My life is not life but death, my voice is no voice but a wind,
There is no colour in me, nor life, nor richness, nor health;
But in tears and sorrow and weakness, without music, without sport, without power,
I go into captivity and woe, and in the pain of my love of thee.’
XI
From Father Oliver Gogarty to Miss Nora Glynn.
‘GARRANARD, BOHOLA,
‘March 12, 19 — .
‘A long time has passed without your hearing from me, and I am sure you must have said more than once: “Well, that priest has more sense than I gave him credit for. He took the hint. He understood that it would be useless for us to continue to write long letters to each other about remorse of conscience and Mr. Poole’s criticism of the Bible.” But the sight of my handwriting will call into question the opinion you have formed of my good sense, and you will say: “Here he is, beginning it all over again.” No, I am not.

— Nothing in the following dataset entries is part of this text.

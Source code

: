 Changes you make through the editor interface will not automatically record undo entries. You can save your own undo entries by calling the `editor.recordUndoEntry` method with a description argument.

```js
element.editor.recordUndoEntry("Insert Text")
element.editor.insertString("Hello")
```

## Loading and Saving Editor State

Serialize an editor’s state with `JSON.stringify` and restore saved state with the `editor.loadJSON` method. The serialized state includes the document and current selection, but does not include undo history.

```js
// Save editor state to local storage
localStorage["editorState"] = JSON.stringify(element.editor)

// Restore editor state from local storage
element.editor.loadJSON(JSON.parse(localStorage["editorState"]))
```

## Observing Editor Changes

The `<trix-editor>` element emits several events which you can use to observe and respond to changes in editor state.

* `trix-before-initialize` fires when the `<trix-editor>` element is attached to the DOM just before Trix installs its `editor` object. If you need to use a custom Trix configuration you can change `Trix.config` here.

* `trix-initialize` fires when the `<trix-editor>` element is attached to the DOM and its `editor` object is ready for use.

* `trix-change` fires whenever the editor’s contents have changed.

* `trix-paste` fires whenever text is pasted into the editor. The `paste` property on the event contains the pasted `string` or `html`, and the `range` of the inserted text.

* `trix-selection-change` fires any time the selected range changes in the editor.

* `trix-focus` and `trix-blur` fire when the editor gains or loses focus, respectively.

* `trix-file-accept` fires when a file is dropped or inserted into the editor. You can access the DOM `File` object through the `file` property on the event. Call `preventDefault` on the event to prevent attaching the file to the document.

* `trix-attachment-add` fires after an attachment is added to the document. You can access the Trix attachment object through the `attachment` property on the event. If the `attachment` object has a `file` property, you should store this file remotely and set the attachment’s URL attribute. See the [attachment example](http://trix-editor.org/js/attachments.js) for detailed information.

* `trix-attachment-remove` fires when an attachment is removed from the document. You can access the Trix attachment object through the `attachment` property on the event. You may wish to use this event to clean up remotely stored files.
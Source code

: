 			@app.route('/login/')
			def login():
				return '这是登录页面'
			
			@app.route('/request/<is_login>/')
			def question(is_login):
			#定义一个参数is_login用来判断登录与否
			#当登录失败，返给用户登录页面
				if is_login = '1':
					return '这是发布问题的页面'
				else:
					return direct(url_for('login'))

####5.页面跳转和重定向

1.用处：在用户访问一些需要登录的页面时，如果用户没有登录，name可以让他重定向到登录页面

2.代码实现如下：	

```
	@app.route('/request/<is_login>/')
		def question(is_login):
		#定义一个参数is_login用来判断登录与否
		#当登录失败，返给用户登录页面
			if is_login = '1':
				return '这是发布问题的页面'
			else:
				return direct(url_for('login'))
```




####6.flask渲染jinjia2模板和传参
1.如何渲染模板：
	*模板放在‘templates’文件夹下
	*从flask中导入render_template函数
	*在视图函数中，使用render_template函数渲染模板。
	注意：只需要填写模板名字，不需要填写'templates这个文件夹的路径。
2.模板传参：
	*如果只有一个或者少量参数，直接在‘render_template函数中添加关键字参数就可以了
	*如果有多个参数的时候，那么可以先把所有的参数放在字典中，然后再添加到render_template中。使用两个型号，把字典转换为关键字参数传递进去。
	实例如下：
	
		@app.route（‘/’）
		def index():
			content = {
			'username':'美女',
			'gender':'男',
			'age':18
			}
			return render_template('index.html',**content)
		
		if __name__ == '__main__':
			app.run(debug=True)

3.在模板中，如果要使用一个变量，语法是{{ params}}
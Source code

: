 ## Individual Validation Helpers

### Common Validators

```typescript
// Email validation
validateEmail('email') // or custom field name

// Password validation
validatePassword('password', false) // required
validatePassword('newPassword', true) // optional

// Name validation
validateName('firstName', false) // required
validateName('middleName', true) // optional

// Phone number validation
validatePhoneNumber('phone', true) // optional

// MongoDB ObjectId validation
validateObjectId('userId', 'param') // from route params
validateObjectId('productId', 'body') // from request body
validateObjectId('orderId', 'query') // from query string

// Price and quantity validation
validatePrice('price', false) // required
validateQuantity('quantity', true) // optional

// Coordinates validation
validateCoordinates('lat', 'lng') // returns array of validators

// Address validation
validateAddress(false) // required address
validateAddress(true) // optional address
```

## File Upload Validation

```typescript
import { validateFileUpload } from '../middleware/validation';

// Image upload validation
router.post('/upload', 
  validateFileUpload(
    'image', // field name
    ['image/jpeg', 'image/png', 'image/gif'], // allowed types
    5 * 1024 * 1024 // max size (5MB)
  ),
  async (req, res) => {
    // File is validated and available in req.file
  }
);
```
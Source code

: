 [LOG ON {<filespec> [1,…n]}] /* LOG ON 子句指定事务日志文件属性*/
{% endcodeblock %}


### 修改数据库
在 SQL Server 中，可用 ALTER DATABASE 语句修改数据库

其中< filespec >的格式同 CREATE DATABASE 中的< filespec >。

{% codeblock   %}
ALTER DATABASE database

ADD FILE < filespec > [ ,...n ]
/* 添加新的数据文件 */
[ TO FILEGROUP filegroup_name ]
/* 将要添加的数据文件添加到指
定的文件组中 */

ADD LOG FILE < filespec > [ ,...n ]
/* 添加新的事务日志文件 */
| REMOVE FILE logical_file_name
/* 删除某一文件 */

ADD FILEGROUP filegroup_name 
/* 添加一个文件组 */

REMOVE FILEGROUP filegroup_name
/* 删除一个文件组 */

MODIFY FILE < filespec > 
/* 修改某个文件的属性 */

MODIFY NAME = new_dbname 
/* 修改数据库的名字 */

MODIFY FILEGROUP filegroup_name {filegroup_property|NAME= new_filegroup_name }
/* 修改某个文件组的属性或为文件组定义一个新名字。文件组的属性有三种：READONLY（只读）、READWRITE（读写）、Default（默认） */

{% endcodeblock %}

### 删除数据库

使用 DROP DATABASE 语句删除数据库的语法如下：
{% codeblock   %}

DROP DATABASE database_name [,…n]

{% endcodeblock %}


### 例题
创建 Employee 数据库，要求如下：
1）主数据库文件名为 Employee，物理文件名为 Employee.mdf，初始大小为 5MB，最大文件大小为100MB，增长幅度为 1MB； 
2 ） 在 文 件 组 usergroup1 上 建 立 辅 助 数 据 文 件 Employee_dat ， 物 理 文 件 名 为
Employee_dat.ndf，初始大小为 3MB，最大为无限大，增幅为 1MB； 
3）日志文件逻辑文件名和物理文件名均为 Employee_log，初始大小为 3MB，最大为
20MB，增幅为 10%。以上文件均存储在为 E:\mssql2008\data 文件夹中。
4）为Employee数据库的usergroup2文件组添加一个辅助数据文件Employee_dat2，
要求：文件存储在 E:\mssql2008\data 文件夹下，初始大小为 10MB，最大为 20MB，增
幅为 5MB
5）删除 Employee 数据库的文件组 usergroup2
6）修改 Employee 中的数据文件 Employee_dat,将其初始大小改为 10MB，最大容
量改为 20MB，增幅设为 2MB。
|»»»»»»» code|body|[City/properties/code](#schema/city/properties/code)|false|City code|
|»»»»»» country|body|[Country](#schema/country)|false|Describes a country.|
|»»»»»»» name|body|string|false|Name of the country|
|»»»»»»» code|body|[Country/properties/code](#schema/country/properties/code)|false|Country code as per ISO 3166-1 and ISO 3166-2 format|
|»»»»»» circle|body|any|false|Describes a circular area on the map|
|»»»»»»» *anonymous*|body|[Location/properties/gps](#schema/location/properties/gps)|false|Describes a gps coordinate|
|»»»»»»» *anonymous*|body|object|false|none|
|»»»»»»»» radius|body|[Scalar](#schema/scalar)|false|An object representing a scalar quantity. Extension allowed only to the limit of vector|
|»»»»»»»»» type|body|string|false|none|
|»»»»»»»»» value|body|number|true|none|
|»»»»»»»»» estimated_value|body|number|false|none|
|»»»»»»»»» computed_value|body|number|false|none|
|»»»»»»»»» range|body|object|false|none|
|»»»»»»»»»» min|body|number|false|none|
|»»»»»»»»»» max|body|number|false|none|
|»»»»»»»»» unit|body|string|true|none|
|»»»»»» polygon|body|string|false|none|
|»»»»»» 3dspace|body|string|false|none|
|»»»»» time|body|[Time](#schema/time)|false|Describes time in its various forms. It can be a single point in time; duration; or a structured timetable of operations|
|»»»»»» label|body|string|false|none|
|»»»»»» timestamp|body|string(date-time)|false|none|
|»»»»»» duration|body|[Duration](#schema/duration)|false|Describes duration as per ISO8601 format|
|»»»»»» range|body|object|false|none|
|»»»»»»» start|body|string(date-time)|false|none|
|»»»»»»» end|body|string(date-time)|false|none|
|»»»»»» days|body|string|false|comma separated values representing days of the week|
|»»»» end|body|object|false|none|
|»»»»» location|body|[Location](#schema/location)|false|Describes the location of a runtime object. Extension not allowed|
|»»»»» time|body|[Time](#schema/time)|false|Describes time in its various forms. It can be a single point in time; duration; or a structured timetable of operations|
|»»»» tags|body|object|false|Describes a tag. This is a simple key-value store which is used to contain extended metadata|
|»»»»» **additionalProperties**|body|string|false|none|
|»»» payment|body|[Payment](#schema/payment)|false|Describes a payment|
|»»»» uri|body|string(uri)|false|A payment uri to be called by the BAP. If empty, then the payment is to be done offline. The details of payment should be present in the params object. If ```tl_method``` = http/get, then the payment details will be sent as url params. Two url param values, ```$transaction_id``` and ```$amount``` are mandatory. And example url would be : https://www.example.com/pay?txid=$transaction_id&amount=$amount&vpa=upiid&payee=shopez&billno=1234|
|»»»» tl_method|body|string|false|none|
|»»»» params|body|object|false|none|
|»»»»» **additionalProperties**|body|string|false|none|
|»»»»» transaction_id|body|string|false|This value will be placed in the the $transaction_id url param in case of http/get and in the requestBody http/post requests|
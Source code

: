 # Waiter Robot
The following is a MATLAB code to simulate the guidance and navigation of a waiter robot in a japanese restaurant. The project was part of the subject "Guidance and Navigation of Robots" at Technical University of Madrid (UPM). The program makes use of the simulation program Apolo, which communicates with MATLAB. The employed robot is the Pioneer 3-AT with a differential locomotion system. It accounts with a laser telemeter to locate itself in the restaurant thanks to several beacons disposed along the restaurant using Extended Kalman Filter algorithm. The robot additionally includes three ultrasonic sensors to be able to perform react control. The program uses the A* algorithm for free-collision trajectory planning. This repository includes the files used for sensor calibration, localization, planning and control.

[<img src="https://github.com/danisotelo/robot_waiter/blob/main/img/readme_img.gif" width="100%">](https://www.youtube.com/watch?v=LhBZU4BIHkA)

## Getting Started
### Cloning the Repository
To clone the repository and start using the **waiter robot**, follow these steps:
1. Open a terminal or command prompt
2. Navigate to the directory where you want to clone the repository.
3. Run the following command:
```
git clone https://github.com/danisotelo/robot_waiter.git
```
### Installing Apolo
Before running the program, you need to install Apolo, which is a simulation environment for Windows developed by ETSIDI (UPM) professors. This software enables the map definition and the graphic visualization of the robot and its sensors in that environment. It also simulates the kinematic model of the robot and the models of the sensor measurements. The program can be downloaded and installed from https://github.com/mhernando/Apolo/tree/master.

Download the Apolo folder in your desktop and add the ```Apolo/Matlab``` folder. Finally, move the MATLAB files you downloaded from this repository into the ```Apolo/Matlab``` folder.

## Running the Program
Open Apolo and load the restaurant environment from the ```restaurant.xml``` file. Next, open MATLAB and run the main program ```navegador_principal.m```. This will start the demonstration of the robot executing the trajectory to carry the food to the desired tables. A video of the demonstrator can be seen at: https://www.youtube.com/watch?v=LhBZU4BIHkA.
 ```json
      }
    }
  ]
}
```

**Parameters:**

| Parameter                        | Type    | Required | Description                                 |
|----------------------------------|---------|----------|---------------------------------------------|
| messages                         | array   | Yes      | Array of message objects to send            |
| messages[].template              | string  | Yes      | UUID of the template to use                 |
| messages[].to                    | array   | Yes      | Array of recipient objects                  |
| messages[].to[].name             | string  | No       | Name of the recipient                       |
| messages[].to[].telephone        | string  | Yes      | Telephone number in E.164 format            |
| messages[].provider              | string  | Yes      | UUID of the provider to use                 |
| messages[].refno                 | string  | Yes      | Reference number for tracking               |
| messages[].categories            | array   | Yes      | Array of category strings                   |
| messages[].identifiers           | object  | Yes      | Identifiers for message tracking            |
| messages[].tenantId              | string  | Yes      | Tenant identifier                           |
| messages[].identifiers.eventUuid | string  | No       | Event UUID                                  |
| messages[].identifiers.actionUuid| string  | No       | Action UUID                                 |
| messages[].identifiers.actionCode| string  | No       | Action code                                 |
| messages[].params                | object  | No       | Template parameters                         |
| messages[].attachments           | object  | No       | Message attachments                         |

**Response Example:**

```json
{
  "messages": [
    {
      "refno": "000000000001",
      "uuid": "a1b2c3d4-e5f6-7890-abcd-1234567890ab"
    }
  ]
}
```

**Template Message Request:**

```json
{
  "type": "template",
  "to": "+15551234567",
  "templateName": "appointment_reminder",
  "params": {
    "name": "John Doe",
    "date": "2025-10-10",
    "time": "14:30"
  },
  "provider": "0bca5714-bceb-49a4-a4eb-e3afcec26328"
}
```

I am a little ashamed of my former letters, and am writing to tell you so. My letters, if I write any, will be quite different in the future, thanks to your candour. Your letter from Rapallo cured me; like a surgeon’s knife, it took out the ulcer that was eating my life away. The expression will seem exaggerated, I know; but let it remain. You no doubt felt that I was in ignorance of my own state of feelings regarding you, and you wrote just such a letter as would force me to look into my heart and to discover who I really was. You felt that you could help me to some knowledge of myself by telling me about yourself.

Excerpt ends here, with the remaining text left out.